Pero, ¿cómo se explica que un seleccionado que ha conseguido parte de los logros más importantes deportivamente hablando en Chile, hoy se encuentre en una posición desfavorable de cara al máximo evento futbolístico del mundo? Las explicaciones son variadas, pero hay factores fundamentales para entender este declive.

  1. Ausencia de equipo: Una de las grandes características que siempre resaltó de la Selección Chilena, fue su capacidad de actuar como equipo, siendo la resiliencia una característica principal de su quehacer. Un equipo con figuras consulares que se cuentan con los dedos de una mano, era capaz de superar a conjuntos que tenían mayores y mejores individualidades. Hoy ese equipo, perdió la capacidad de conjunto, funcionando a medias como un grupo, que posee buenos jugadores, pero que no logran trabajar en forma mancomunada. Parece no existir un objetivo colectivo.
  2. Veneración por la individualidad: Uno de los síntomas inequívocos de la ausencia del trabajo en equipo, es la excesiva veneración por la individualidad. No importa que juguemos mal, no importa que las “cosas no resulten”, mientras Vidal o Sánchez estén en la cancha, podremos resolver la situación. Con un equipo base que Pizzi ha trabajado a lo largo de su estadía en la selección, resulta curioso que en la última fecha doble, sus dos primeros cambios sean jugadores con los cuales no contó en Copa Confederaciones y que además no suman muchos minutos ni citaciones en su proceso. Claramente, cedió ante la presión de que las individualidades, están por sobre el colectivo.

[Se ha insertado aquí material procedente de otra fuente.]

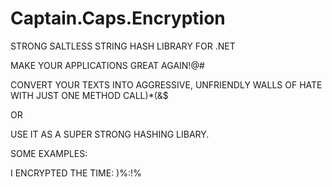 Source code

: # Captain.Caps.Encryption
STRONG SALTLESS STRING HASH LIBRARY FOR .NET

MAKE YOUR APPLICATIONS GREAT AGAIN!@#

CONVERT YOUR TEXTS INTO AGGRESSIVE, UNFRIENDLY WALLS OF HATE WITH JUST ONE METHOD CALL)*(&$

OR

USE IT AS A SUPER STRONG HASHING LIBARY. 

SOME EXAMPLES: 

I ENCRYPTED THE TIME: )%:!%
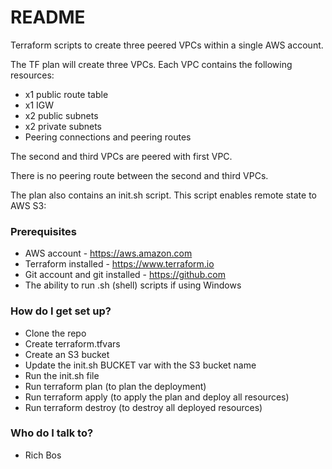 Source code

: # README #

Terraform scripts to create three peered VPCs within a single AWS account.

The TF plan will create three VPCs. Each VPC contains the following resources:

* x1 public route table
* x1 IGW
* x2 public subnets
* x2 private subnets
* Peering connections and peering routes

The second and third VPCs are peered with first VPC.

There is no peering route between the second and third VPCs.

The plan also contains an init.sh script. This script enables remote state to AWS S3:

### Prerequisites ###

* AWS account - https://aws.amazon.com
* Terraform installed - https://www.terraform.io
* Git account and git installed - https://github.com
* The ability to run .sh (shell) scripts if using Windows

### How do I get set up? ###

* Clone the repo
* Create terraform.tfvars
* Create an S3 bucket
* Update the init.sh BUCKET var with the S3 bucket name
* Run the init.sh file
* Run terraform plan (to plan the deployment)
* Run terraform apply (to apply the plan and deploy all resources)
* Run terraform destroy (to destroy all deployed resources)

### Who do I talk to? ###

* Rich Bos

  3. Confusión en los roles: Frente a las dos características ya mencionadas, emerge con fuerza la ausencia o confusión de roles. ¿Qué labor es la que cumplo dentro del equipo?, ¿cuáles son mis tareas?, ¿a qué debo responder? Esto se aborda tanto desde un plano táctico – estratégico, como así también anímico. Jugadores que antes eran clave en la Selección, hoy parecen no tener un rumbo claro. Jara, Aránguiz, Díaz y Medel, parecen haber naufragado dentro de un sistema que no les invita a sumar, mientras que los ya mencionados Vidal y Sánchez, naufragaron en su intento por consolidarse como líderes. ¿Bravo? No se puede responsabilizar de toda la carga colectiva en todos los partidos. ¿Quién lidera y dónde encuentra los apoyos? Pregunta a ser resuelta.
  4. Ausencia de conducción: Todo lo anteriormente descrito, nos lleva a un hombre en particular, quien cabe destacar, no es el responsable individual de todo lo hasta aquí presentado. Ese hombre es Juan Antonio Pizzi. El director técnico de la selección ha carecido de las herramientas para revitalizar y refrescar en el éxito a un equipo, permitiendo que este pierda la condición colectiva y se aúne en torno a individualidades, que buscan ser los pilares de un trabajo colectivo acéfalo. Muestras claras de indecisión y desconfianza en la planificación realizada por su cuerpo de trabajo, no permiten pensar en que de cara a las próximas dos fechas, esto se revertirá.

Como podemos apreciar, no es fácil trabajar los grandes puntos críticos que posee hoy la Selección Chilena, principalmente por la descomposición colectiva del trabajo que implica la formación y trabajo de un equipo. Los síntomas son claros y todos se presentan en función de la ausencia de roles determinados y liderazgos claros. Todo parece indicar que la gran apuesta ante Ecuador y Brasil, será recuperar las individualidades que se puedan acompañar de un buen grupo, porque el trabajo de equipo, está lejos de volver a transformarse en realidad.